» Directions
Repeat all of the material exactly, with no line missing.

» Task material
*** Block opens ***

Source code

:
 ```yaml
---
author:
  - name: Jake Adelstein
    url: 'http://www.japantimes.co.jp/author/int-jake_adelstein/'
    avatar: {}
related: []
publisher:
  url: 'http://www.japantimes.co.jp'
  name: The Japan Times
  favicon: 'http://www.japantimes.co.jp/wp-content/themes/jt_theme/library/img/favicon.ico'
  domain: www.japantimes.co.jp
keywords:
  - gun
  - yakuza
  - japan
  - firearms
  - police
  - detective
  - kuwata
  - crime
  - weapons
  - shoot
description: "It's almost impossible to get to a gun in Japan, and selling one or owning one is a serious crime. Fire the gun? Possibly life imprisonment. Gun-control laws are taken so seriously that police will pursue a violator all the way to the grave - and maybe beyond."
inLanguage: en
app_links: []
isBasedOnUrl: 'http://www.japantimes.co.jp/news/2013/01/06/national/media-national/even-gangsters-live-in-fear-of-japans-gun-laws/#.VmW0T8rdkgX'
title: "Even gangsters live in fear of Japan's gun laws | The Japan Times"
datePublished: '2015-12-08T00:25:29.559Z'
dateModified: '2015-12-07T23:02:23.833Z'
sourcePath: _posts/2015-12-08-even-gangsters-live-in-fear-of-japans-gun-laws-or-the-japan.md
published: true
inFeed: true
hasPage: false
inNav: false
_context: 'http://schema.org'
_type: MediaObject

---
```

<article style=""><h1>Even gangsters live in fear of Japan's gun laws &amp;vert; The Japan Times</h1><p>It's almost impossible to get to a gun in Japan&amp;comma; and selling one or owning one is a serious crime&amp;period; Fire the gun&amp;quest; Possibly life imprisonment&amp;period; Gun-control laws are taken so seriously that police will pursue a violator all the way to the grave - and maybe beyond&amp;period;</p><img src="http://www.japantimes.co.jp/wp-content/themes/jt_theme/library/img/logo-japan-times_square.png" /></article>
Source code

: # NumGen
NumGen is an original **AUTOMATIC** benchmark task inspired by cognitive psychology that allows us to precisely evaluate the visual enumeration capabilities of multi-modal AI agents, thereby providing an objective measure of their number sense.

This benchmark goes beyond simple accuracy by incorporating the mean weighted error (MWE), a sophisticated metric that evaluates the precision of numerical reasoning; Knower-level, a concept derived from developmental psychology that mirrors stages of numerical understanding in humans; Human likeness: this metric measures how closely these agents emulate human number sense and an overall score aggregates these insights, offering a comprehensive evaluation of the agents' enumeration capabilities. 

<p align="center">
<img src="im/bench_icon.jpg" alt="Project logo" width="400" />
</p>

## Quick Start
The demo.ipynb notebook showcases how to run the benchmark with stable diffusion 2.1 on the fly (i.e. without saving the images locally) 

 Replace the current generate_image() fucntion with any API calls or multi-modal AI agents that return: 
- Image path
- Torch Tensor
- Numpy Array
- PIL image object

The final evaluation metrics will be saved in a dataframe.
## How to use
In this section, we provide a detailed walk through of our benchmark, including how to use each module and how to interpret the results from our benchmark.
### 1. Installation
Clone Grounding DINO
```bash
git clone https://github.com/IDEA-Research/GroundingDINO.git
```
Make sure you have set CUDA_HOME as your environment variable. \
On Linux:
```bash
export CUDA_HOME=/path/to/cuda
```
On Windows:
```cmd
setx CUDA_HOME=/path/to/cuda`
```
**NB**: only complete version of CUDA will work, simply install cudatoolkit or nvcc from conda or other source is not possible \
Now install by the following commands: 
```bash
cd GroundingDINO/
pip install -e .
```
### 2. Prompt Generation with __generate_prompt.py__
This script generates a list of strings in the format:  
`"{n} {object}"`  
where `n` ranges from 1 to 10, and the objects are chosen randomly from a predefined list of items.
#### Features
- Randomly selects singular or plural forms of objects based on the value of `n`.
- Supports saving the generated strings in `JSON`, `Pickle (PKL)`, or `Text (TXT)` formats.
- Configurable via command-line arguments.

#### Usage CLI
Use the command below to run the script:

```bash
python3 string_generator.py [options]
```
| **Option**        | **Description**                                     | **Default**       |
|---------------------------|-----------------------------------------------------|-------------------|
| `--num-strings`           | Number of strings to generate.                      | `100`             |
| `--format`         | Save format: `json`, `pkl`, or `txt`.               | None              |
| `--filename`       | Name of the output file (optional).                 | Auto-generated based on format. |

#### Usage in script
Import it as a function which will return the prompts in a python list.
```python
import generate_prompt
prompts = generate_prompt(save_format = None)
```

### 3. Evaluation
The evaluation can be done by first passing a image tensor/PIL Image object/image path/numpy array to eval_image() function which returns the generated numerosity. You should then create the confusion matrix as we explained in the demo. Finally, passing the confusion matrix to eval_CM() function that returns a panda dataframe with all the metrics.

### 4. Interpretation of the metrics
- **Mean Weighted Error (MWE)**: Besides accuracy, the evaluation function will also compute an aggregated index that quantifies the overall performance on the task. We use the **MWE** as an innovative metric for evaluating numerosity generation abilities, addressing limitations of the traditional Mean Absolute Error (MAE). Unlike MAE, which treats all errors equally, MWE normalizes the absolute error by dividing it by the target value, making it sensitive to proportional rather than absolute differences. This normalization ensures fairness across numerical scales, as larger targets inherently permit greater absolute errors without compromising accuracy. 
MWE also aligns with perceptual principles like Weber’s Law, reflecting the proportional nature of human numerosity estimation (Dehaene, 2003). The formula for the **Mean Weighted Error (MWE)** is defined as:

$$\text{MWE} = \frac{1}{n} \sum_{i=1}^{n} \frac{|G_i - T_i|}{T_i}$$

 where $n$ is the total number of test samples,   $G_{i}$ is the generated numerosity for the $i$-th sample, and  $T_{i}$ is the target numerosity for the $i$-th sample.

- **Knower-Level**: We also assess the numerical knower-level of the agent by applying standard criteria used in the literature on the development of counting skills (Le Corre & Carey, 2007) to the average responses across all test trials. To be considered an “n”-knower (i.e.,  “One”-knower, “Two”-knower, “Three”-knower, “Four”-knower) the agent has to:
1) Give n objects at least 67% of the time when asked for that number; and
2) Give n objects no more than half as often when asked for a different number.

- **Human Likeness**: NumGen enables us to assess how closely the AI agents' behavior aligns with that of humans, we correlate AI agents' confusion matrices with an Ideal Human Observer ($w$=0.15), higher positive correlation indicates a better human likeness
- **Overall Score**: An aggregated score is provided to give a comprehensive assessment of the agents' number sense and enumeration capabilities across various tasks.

*** Block closes ***

» Answer to this problem
Source code

:
 ```yaml
---
author:
  - name: Jake Adelstein
    url: 'http://www.japantimes.co.jp/author/int-jake_adelstein/'
    avatar: {}
related: []
publisher:
  url: 'http://www.japantimes.co.jp'
  name: The Japan Times
  favicon: 'http://www.japantimes.co.jp/wp-content/themes/jt_theme/library/img/favicon.ico'
  domain: www.japantimes.co.jp
keywords:
  - gun
  - yakuza
  - japan
  - firearms
  - police
  - detective
  - kuwata
  - crime
  - weapons
  - shoot
description: "It's almost impossible to get to a gun in Japan, and selling one or owning one is a serious crime. Fire the gun? Possibly life imprisonment. Gun-control laws are taken so seriously that police will pursue a violator all the way to the grave - and maybe beyond."
inLanguage: en
app_links: []
isBasedOnUrl: 'http://www.japantimes.co.jp/news/2013/01/06/national/media-national/even-gangsters-live-in-fear-of-japans-gun-laws/#.VmW0T8rdkgX'
title: "Even gangsters live in fear of Japan's gun laws | The Japan Times"
datePublished: '2015-12-08T00:25:29.559Z'
dateModified: '2015-12-07T23:02:23.833Z'
sourcePath: _posts/2015-12-08-even-gangsters-live-in-fear-of-japans-gun-laws-or-the-japan.md
published: true
inFeed: true
hasPage: false
inNav: false
_context: 'http://schema.org'
_type: MediaObject

---
```

<article style=""><h1>Even gangsters live in fear of Japan's gun laws &amp;vert; The Japan Times</h1><p>It's almost impossible to get to a gun in Japan&amp;comma; and selling one or owning one is a serious crime&amp;period; Fire the gun&amp;quest; Possibly life imprisonment&amp;period; Gun-control laws are taken so seriously that police will pursue a violator all the way to the grave - and maybe beyond&amp;period;</p><img src="http://www.japantimes.co.jp/wp-content/themes/jt_theme/library/img/logo-japan-times_square.png" /></article>
Source code

: # NumGen
NumGen is an original **AUTOMATIC** benchmark task inspired by cognitive psychology that allows us to precisely evaluate the visual enumeration capabilities of multi-modal AI agents, thereby providing an objective measure of their number sense.

This benchmark goes beyond simple accuracy by incorporating the mean weighted error (MWE), a sophisticated metric that evaluates the precision of numerical reasoning; Knower-level, a concept derived from developmental psychology that mirrors stages of numerical understanding in humans; Human likeness: this metric measures how closely these agents emulate human number sense and an overall score aggregates these insights, offering a comprehensive evaluation of the agents' enumeration capabilities. 

<p align="center">
<img src="im/bench_icon.jpg" alt="Project logo" width="400" />
</p>

## Quick Start
The demo.ipynb notebook showcases how to run the benchmark with stable diffusion 2.1 on the fly (i.e. without saving the images locally) 

 Replace the current generate_image() fucntion with any API calls or multi-modal AI agents that return: 
- Image path
- Torch Tensor
- Numpy Array
- PIL image object

The final evaluation metrics will be saved in a dataframe.
## How to use
In this section, we provide a detailed walk through of our benchmark, including how to use each module and how to interpret the results from our benchmark.
### 1. Installation
Clone Grounding DINO
```bash
git clone https://github.com/IDEA-Research/GroundingDINO.git
```
Make sure you have set CUDA_HOME as your environment variable. \
On Linux:
```bash
export CUDA_HOME=/path/to/cuda
```
On Windows:
```cmd
setx CUDA_HOME=/path/to/cuda`
```
**NB**: only complete version of CUDA will work, simply install cudatoolkit or nvcc from conda or other source is not possible \
Now install by the following commands: 
```bash
cd GroundingDINO/
pip install -e .
```
### 2. Prompt Generation with __generate_prompt.py__
This script generates a list of strings in the format:  
`"{n} {object}"`  
where `n` ranges from 1 to 10, and the objects are chosen randomly from a predefined list of items.
#### Features
- Randomly selects singular or plural forms of objects based on the value of `n`.
- Supports saving the generated strings in `JSON`, `Pickle (PKL)`, or `Text (TXT)` formats.
- Configurable via command-line arguments.

#### Usage CLI
Use the command below to run the script:

```bash
python3 string_generator.py [options]
```
| **Option**        | **Description**                                     | **Default**       |
|---------------------------|-----------------------------------------------------|-------------------|
| `--num-strings`           | Number of strings to generate.                      | `100`             |
| `--format`         | Save format: `json`, `pkl`, or `txt`.               | None              |
| `--filename`       | Name of the output file (optional).                 | Auto-generated based on format. |

#### Usage in script
Import it as a function which will return the prompts in a python list.
```python
import generate_prompt
prompts = generate_prompt(save_format = None)
```

### 3. Evaluation
The evaluation can be done by first passing a image tensor/PIL Image object/image path/numpy array to eval_image() function which returns the generated numerosity. You should then create the confusion matrix as we explained in the demo. Finally, passing the confusion matrix to eval_CM() function that returns a panda dataframe with all the metrics.

### 4. Interpretation of the metrics
- **Mean Weighted Error (MWE)**: Besides accuracy, the evaluation function will also compute an aggregated index that quantifies the overall performance on the task. We use the **MWE** as an innovative metric for evaluating numerosity generation abilities, addressing limitations of the traditional Mean Absolute Error (MAE). Unlike MAE, which treats all errors equally, MWE normalizes the absolute error by dividing it by the target value, making it sensitive to proportional rather than absolute differences. This normalization ensures fairness across numerical scales, as larger targets inherently permit greater absolute errors without compromising accuracy. 
MWE also aligns with perceptual principles like Weber’s Law, reflecting the proportional nature of human numerosity estimation (Dehaene, 2003). The formula for the **Mean Weighted Error (MWE)** is defined as:

$$\text{MWE} = \frac{1}{n} \sum_{i=1}^{n} \frac{|G_i - T_i|}{T_i}$$

 where $n$ is the total number of test samples,   $G_{i}$ is the generated numerosity for the $i$-th sample, and  $T_{i}$ is the target numerosity for the $i$-th sample.

- **Knower-Level**: We also assess the numerical knower-level of the agent by applying standard criteria used in the literature on the development of counting skills (Le Corre & Carey, 2007) to the average responses across all test trials. To be considered an “n”-knower (i.e.,  “One”-knower, “Two”-knower, “Three”-knower, “Four”-knower) the agent has to:
1) Give n objects at least 67% of the time when asked for that number; and
2) Give n objects no more than half as often when asked for a different number.

- **Human Likeness**: NumGen enables us to assess how closely the AI agents' behavior aligns with that of humans, we correlate AI agents' confusion matrices with an Ideal Human Observer ($w$=0.15), higher positive correlation indicates a better human likeness
- **Overall Score**: An aggregated score is provided to give a comprehensive assessment of the agents' number sense and enumeration capabilities across various tasks.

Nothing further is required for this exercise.